1

I'm using an antlr for a simple CSV parser. I'd like to use it on a 29gig file, but it runs out of memory on the ANTLRInputStream call:

    CharStream cs = new ANTLRInputStream(new BufferedInputStream(input,8192));
    CSVLexer lexer = new CSVLexer(cs);
    CommonTokenStream tokens = new CommonTokenStream(lexer);
    CSVParser parser = new CSVParser(tokens);
    ParseTree tree = parser.file();
    ParseTreeWalker walker = new ParseTreeWalker();
    walker.walk(myListener, tree);

I tried to change it to be an unbuffered stream

    CharStream cs= new UnbufferedCharStream(input)
    CSVLexer lexer = new CSVLexer(cs);
    lexer.setTokenFactory(new CommonTokenFactory(true));
    TokenStream tokens = new UnbufferedTokenStream(lexer);
    CSVParser parser = new CSVParser(tokens);

When I run the walker.walk() function it does not process any records.
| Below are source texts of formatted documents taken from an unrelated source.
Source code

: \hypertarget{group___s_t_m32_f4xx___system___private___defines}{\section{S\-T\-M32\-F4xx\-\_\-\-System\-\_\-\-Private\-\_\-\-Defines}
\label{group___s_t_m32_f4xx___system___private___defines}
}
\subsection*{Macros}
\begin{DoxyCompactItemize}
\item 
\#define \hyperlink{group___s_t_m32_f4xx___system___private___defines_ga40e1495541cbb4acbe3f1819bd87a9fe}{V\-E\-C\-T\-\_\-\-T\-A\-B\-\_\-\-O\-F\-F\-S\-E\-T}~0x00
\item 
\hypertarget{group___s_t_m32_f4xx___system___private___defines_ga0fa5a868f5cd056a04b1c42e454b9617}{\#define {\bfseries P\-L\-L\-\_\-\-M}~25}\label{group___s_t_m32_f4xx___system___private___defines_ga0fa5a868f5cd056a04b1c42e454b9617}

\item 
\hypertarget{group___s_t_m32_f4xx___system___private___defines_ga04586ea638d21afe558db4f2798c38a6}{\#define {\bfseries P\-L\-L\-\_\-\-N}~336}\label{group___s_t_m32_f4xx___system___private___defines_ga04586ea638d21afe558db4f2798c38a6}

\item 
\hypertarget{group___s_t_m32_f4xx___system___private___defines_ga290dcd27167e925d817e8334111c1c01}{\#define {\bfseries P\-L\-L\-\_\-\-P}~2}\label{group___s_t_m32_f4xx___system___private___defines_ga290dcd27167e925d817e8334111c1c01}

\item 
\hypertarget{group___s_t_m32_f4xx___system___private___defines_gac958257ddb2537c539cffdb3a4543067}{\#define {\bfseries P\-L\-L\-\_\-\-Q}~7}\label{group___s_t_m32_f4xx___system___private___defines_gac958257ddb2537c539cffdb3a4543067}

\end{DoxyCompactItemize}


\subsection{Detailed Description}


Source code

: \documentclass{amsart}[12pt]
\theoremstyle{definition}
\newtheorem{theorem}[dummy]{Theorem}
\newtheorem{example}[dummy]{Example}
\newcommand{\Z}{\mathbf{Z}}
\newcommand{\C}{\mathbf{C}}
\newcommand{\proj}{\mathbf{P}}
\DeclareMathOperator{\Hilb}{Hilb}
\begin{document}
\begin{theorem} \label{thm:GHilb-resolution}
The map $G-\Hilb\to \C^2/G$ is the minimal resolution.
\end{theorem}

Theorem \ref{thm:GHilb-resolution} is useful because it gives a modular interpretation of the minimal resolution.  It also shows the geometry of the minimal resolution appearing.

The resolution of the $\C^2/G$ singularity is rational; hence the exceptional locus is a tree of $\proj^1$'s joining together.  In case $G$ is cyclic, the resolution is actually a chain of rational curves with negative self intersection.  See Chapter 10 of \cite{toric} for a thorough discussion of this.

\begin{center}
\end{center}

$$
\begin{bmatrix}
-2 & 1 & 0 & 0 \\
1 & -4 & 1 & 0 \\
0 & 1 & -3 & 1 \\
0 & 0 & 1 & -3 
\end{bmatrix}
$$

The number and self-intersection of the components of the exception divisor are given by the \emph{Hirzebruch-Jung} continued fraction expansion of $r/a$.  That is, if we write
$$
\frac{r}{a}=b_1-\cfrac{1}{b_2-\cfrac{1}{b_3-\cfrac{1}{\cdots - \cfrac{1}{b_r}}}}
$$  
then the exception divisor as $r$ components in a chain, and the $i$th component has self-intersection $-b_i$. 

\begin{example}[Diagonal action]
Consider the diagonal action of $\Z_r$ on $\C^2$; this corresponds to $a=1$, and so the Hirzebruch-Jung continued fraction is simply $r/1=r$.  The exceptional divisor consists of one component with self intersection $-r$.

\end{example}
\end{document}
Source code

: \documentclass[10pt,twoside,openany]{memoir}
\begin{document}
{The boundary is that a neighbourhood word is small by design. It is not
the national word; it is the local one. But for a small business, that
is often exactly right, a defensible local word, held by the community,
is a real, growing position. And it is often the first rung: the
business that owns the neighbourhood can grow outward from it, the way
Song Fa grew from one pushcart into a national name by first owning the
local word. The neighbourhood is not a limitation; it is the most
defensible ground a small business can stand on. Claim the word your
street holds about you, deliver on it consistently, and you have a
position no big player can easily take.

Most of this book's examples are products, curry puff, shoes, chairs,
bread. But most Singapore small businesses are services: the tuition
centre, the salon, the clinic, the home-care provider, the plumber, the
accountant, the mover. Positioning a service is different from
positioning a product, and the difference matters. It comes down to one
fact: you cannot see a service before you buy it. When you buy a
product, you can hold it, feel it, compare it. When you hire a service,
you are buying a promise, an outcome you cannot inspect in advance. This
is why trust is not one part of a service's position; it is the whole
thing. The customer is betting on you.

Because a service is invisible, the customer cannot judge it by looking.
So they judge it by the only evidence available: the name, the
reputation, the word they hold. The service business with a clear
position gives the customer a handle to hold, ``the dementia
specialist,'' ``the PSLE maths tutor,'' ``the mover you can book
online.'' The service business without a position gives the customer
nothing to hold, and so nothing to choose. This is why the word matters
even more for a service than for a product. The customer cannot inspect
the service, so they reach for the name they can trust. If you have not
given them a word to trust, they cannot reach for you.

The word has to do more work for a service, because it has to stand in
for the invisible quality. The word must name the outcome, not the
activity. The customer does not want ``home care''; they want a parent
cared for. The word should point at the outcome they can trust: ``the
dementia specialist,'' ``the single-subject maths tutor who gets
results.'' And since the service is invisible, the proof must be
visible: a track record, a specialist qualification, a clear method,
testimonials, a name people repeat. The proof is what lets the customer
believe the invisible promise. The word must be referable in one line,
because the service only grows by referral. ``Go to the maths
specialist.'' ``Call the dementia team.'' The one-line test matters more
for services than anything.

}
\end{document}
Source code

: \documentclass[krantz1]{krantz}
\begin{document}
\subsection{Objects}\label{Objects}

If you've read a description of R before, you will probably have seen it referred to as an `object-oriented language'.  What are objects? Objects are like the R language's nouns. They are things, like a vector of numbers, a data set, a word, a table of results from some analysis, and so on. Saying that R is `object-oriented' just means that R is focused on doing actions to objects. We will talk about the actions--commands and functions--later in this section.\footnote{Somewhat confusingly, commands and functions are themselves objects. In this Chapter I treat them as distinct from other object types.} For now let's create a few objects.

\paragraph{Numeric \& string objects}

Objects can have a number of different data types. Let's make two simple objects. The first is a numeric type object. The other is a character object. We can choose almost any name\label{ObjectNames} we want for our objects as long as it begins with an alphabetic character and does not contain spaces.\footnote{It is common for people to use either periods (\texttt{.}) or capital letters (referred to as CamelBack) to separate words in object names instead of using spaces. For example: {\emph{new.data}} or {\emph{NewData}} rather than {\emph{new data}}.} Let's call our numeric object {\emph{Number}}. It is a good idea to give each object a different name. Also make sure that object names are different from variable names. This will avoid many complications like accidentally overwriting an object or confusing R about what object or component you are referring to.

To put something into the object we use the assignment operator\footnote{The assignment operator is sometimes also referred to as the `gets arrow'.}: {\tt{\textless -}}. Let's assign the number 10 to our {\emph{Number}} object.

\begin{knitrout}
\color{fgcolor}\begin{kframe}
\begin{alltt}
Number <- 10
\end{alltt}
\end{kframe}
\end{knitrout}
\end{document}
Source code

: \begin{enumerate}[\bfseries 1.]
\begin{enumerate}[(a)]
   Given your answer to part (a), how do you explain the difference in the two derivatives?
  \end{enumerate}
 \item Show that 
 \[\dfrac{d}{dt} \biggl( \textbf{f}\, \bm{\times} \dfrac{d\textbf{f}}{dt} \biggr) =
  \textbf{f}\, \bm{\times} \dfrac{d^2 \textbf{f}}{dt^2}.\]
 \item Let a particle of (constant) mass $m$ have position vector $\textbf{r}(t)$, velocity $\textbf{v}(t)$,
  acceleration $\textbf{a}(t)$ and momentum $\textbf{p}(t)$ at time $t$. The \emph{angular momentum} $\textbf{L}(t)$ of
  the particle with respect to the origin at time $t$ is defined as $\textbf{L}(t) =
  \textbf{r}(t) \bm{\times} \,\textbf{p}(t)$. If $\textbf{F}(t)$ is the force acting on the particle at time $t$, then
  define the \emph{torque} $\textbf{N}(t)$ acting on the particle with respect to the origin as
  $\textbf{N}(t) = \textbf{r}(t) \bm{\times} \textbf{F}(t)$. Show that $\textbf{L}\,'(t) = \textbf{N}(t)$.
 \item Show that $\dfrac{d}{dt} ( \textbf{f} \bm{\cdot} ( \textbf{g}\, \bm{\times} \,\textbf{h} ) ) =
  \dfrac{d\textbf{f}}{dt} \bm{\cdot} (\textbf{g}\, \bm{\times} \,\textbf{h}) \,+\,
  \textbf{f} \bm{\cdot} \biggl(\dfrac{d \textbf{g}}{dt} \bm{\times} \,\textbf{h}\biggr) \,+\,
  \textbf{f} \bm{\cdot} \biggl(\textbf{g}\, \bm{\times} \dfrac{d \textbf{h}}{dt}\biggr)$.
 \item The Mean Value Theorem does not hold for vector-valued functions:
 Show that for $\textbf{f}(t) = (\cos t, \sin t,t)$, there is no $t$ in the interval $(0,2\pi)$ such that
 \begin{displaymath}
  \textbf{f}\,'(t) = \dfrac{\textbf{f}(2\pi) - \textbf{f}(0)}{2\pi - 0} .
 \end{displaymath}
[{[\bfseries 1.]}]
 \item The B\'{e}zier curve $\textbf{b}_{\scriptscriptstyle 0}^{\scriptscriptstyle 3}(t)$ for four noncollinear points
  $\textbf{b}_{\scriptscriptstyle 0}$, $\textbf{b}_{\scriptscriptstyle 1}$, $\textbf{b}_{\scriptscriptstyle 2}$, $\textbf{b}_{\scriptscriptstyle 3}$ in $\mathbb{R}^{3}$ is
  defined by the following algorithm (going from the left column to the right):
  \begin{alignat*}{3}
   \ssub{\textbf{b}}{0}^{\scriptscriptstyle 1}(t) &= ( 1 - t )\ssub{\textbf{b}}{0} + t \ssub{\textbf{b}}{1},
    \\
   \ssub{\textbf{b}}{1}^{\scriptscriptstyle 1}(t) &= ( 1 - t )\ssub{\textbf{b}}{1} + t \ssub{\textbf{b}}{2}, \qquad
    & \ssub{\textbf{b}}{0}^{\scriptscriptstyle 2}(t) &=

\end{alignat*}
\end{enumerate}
If I try something like

    parser.setBuildParseTree(false);
    parser.addParseListener(myListener);

It also fails. It seems like I have to parse the file differently if I don't build a parse tree, so I would like documentation or examples of how to do this.

If I don't use unbuffered char stream but I do use unbuffered token stream it gives error: Unbuffered stream cannot know its size. I tried different permutations but usually there is a java heap error or a "GC overhead limit exceeded".

I'm using this csv grammar

Ivan Kochurkin
  • 4,413
  • 8
  • 45
  • 80
ForeverConfused
  • 1,607
  • 3
  • 26
  • 41
  • 3
    This is a Java, not Antlr, problem. Use the Java CLI switches to greatly increase the amount of memory available to Java. BTW, setting `setBuildParseTree` to false means that your walker will have nothing to walk. – GRosenberg Apr 13 '16 at 17:29
  • I have tried allocating 15 gigs with cli flag but still craps out. I'm not sure what is issue. Do you know how to loop through parse tree without a parse tree walker? – ForeverConfused Apr 13 '16 at 19:14
  • 1
    Absent an overriding reason, best approach would be to subdivide the input text in to manageable sized chunks. Otherwise, you will need Java memory likely as large as the input text, if not well more. That is, CommonTokens nominally contain a lazy copy of their underlying text, backed by the input text, to support Token#getText(). If `getText()` support is desired, then Java min memory requirement is the sum size of the input text, token and parse-tree overheads, Antlr runtime, and your program. – GRosenberg Apr 13 '16 at 22:34
  • KvanTTT, thanks for the question. @GRosenberg, thanks for clarifying what I suspected, namely that nont building a parse tree will prevent the walker from calling the listeners. I'm trying to come up with a good methodology to break the input text into chunks. This seems like a common problem, and I wonder/suspect that ANTLR4 could be instructed to "chuck the parse tree" and free the associated memory and start parsing at a new rule. Or perhaps the grammar AND the Java support code could be structured to do this. Thats the solution I'm looking into now. – Ross Youngblood Feb 25 '17 at 01:36

1 Answers1

1

I already answered a similar question here: https://stackoverflow.com/a/26120662/4094678

It seems like I have to parse the file differently if I don't build a parse tree, so I would like documentation or examples of how to do this.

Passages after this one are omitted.